Four-star United launch Giggs era in style
Wayne Rooney and Juan Mata scored two goals apiece as the temporary reign of Ryan Giggs as manager of Manchester United began with a convincing 4-0 win against Norwich City at Old Trafford on Saturday.
The scoreline represented United's largest home league win of the season as the soon-to-be deposed English champions did their best to put the disappointments of their time under David Moyes, sacked as manager on Tuesday, behind them.
United great Giggs was granted a predictably warm and passionate welcome by home fans who had become increasingly disillusioned by the direction their club was heading under Moyes.
But, well before Rooney shot United ahead from the penalty spot four minutes before the interval, Old Trafford had become far more subdued after a fairly underwhelming start to the game -- and the new manager's reign -- by their team.
Indeed, the biggest cheer in the early stages came when Giggs, promoted from player-coach to caretaker charge for the final four games of the season, strode from the dugout to the touchline to remonstrate with referee Lee Probert about the award of a throw-in to the visitors.

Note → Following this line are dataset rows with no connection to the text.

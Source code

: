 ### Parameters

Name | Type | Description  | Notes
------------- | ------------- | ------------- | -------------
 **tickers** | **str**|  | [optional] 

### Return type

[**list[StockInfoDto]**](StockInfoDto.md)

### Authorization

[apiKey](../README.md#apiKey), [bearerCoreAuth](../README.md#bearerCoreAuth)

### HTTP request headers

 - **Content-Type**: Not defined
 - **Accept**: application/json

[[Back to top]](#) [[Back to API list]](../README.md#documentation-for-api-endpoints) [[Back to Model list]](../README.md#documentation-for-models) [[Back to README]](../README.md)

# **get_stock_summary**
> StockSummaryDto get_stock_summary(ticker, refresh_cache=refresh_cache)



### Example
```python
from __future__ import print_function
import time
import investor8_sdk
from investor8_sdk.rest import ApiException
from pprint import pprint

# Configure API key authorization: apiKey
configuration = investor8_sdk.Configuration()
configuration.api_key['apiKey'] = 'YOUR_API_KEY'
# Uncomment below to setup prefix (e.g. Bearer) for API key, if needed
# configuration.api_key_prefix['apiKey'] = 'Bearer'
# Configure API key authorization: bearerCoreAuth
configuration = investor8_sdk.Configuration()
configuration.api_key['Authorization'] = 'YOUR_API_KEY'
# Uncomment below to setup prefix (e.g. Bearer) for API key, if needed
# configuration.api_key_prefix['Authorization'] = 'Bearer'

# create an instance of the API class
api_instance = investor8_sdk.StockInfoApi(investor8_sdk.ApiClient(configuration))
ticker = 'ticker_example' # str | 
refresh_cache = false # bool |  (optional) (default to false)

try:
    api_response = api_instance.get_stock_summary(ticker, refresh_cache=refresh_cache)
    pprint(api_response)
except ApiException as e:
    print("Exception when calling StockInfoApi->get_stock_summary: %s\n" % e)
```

And by the time Rooney scored from a penalty, awarded for Steven Whittaker's tug on Danny Welbeck as he attempted to connect with Phil Jones's tricky cross, the most newsworthy incident had been provided by a plane, funded by Maltese fans of other clubs, which trailed a banner sarcastically thanking Moyes for his work at Old Trafford.
In keeping with Giggs's promise that his team would make a "fast start", Welbeck and Antonio Valencia were active early in attempting to place Norwich under pressure.
- Giggs's statement selection -
And the caretaker manager had made a powerful statement pre-match when Moyes's two big signings Mata and Marouane Fellaini were left out of his starting line-up, the latter not even handed a place on the bench, as part of six changes made from the side beaten by Everton -- Moyes's former club -- in the Scot's last game as United boss.
Initially, there was no major improvement in the form of United, whose defeat by Everton ended all hope of qualifying for next season's Champions League.
Norwich goalkeeper John Ruddy was not tested until the 13th minute when he put a drive from Welbeck behind for a corner.
The England international also saved well, late in the half, from a Valencia drive and the visitors could claim, with some justification, they were unfortunate not to be a goal up by that stage.
Robert Snodgrass's counter-attack ended with Jonny Howson bundling the ball over the line only for Probert to disallow the 'goal' for a push by Ricky van Wolfswinkel on Jones.
Norwich, who ended the match just a point above the relegation zone, desperately needed to level at 1-1 if they were going to get anything out of this fixture.
However, only three minutes after the restart, they conceded to United and Rooney once more.
There seemed little danger when Shinji Kagawa pushed the ball wide to Rooney on the left wing but, with visiting defenders inexplicably backing away from the forward, he was able to carry the ball to a central position from which he curled past Ruddy from 20 yards, falling over as he did so.
Snodgrass's free-kick was then ably punched clear by David de Gea.
But that was brief respite for Norwich, who failed to chase down a loose ball and allowed Valencia to pass back to Jones whose low, dangerous centre was converted from six yards by United substitute Mata.
Mata was similarly positioned, six yards out, in the 73rd minute to stoop and head in a Valencia shot after the winger had connected with Patrice Evra's left-wing cross.
Johan Elmander shot just wide, Bradley Johnson was denied by De Gea and Martin Olsson struck the bar in a late, but futile, fightback from the visitors.